Era conveniente também que fossem magos, para representar toda a sabedoria antiga prestando homenagem ao Menino-Deus.

Sabemos que, naquela época, mago era adjetivo para o homem de uma sabedoria extraordinária.

Eram sábios, os que foram adorar o Messias.

Urna dos Três Reis Magos, catedral de Colônia, Alemanha
Relicário dos Três Reis Magos, catedral de Colônia, Alemanha

Os três Reis Magos, de várias raças, representaram todo o mundo e toda a sabedoria antiga homenageando Nosso Senhor Jesus Cristo, levando-lhe ouro, incenso e mirra.

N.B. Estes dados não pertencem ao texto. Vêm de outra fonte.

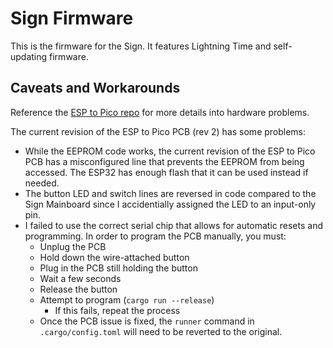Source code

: # Sign Firmware
This is the firmware for the Sign. It features Lightning Time and self-updating firmware.

## Caveats and Workarounds
Reference the [ESP to Pico repo](https://github.com/purduehackers/EspToPico) for more details into hardware problems.

The current revision of the ESP to Pico PCB (rev 2) has some problems:
- While the EEPROM code works, the current revision of the ESP to Pico PCB
has a misconfigured line that prevents the EEPROM from being accessed. The ESP32 has enough flash that it can be used instead if needed.
- The button LED and switch lines are reversed in code compared to the Sign Mainboard since I accidentially assigned the LED to an input-only pin.
- I failed to use the correct serial chip that allows for automatic resets and programming. In order to program the PCB manually, you must:
  - Unplug the PCB
  - Hold down the wire-attached button
  - Plug in the PCB still holding the button
  - Wait a few seconds
  - Release the button
  - Attempt to program (`cargo run --release`)
    - If this fails, repeat the process
  - Once the PCB issue is fixed, the `runner` command in `.cargo/config.toml` will need to be reverted to the original.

Era um gesto muito simbólico.

Nosso Senhor quis ter representantes daqueles povos, e escolheu quem os representaria em caráter simbólico.

Eram só três, mas eles significavam algo nos planos da Providência.

* * *

Podemos pedir aos Reis Magos que orem por nós — porque certamente estão no Céu junto a Deus.

Para que tenhamos a coragem que eles tiveram: isolados no mundo pagão, à espera da estrela, aguardando a hora de Deus para cumprir Sua vontade com toda a fidelidade.

Devemos nos preparar para essa hora para sermos, também no isolamento, exemplos de fidelidade”.



(Autor: Plinio Corrêa de Oliveira, 1965, na véspera da festividade dos “Três Reis Magos”, que a Igreja celebra no dia 6 de janeiro).